On the Identifiability of Nonlinear ICA: Sparsity and Beyond
Yujia Zheng, Ignavier Ng, Kun Zhang
TL;DR
This work tackles the identifiability challenge in nonlinear ICA without auxiliary variables by imposing a structural sparsity constraint on the mixing function’s Jacobian. It proves that, under invertible and smooth mixing with the sparsity pattern, the latent sources can be recovered up to a permutation and a component-wise invertible transformation, and it further shows how rotation indeterminacy can be mitigated within this framework. The authors provide a regularized estimation approach and validate the theory with synthetic experiments and image-based data, suggesting practical relevance for unconditional-prior identifiability. Taken together, the results extend identifiable nonlinear ICA to unconditional priors and undercomplete settings, offering a principled alternative to weak supervision strategies.
Abstract
Nonlinear independent component analysis (ICA) aims to recover the underlying independent latent sources from their observable nonlinear mixtures.
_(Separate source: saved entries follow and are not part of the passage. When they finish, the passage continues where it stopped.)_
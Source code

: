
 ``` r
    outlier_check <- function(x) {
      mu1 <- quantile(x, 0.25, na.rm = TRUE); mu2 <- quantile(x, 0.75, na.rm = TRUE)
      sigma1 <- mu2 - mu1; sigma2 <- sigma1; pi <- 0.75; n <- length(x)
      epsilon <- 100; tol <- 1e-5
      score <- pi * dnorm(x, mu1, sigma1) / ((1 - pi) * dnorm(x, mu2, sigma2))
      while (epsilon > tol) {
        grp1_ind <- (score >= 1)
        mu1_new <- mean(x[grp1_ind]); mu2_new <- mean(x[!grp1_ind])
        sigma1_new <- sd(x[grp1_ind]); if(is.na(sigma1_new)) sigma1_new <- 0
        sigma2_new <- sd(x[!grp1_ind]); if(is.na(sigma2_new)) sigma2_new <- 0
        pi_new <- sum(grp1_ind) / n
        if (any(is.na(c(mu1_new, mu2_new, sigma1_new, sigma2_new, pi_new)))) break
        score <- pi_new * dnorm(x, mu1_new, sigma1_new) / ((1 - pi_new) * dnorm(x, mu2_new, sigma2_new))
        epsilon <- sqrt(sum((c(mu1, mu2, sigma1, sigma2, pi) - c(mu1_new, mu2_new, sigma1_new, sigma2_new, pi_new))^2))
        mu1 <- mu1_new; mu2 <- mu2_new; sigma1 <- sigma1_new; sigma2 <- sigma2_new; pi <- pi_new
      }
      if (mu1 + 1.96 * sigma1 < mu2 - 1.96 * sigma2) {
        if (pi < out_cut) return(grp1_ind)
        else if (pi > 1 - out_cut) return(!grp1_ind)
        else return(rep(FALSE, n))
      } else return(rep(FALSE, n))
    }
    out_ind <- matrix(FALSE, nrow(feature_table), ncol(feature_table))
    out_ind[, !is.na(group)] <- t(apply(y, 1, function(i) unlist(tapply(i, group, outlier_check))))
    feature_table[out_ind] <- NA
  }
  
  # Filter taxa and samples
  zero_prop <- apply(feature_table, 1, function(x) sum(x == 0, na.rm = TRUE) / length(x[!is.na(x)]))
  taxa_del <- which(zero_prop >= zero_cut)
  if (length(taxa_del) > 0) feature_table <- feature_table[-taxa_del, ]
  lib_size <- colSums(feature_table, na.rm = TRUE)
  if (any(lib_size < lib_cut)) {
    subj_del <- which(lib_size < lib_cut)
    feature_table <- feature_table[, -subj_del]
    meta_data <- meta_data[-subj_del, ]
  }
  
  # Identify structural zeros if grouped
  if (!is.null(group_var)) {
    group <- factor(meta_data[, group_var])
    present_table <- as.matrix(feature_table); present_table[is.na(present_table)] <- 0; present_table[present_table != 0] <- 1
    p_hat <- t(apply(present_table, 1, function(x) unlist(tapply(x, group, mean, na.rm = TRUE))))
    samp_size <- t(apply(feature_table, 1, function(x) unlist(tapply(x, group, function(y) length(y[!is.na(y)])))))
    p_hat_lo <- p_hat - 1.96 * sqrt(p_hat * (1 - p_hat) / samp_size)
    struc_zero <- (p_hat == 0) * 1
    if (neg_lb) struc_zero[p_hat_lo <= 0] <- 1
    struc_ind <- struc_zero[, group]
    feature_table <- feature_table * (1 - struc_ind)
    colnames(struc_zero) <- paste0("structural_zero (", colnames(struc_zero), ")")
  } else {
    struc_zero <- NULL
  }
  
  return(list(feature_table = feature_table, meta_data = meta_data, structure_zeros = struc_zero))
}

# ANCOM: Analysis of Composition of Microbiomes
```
How to make the nonlinear ICA model identifiable up to certain trivial indeterminacies is a long-standing problem in unsupervised learning. Recent breakthroughs reformulate the standard independence assumption of sources as conditional independence given some auxiliary variables (e.g., class labels and/or domain/time indexes) as weak supervision or inductive bias. However, nonlinear ICA with unconditional priors cannot benefit from such developments. We explore an alternative path and consider only assumptions on the mixing process, such as Structural Sparsity. We show that under specific instantiations of such constraints, the independent latent sources can be identified from their nonlinear mixtures up to a permutation and a component-wise transformation, thus achieving nontrivial identifiability of nonlinear ICA without auxiliary variables. We provide estimation methods and validate the theoretical results experimentally. The results on image data suggest that our conditions may hold in a number of practical data generating processes.